Dataset items
Content starts

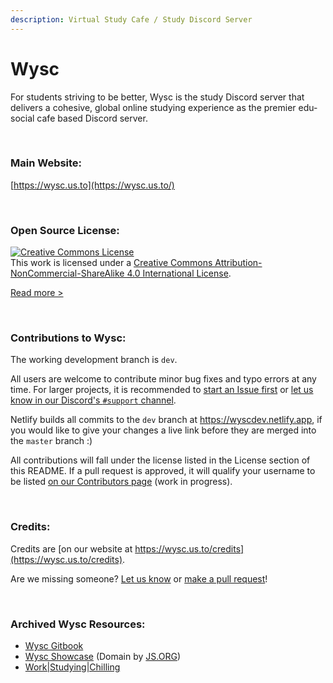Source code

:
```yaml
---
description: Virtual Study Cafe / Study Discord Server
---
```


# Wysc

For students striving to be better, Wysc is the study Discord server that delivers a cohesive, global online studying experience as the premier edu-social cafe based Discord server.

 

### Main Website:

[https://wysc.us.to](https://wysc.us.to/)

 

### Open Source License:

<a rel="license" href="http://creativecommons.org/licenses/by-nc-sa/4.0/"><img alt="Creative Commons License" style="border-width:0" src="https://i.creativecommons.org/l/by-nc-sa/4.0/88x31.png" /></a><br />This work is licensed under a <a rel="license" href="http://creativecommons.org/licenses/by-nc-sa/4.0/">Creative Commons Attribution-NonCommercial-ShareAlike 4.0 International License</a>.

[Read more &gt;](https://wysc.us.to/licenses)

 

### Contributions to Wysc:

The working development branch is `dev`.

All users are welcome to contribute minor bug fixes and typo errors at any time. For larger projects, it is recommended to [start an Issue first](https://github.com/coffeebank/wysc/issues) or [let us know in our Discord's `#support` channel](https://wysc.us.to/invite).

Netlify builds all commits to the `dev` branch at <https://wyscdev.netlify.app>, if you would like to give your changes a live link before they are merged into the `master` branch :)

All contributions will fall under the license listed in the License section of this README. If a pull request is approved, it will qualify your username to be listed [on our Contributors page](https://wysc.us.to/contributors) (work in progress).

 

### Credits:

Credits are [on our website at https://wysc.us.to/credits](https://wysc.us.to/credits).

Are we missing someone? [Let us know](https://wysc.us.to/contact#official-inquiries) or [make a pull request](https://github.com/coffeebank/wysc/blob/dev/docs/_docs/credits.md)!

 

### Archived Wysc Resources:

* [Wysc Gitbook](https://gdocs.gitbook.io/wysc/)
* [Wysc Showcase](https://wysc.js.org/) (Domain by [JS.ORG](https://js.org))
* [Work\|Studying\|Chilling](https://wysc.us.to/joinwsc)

Content ends

# WHAT NEEDS TO BE DONE:
Scan the lines above for "pull", then copy every one that has it.

# SOLUTION FOR THIS EXERCISE:
All contributions will fall under the license listed in the License section of this README. If a pull request is approved, it will qualify your username to be listed [on our Contributors page](https://wysc.us.to/contributors) (work in progress).
Are we missing someone? [Let us know](https://wysc.us.to/contact#official-inquiries) or [make a pull request](https://github.com/coffeebank/wysc/blob/dev/docs/_docs/credits.md)!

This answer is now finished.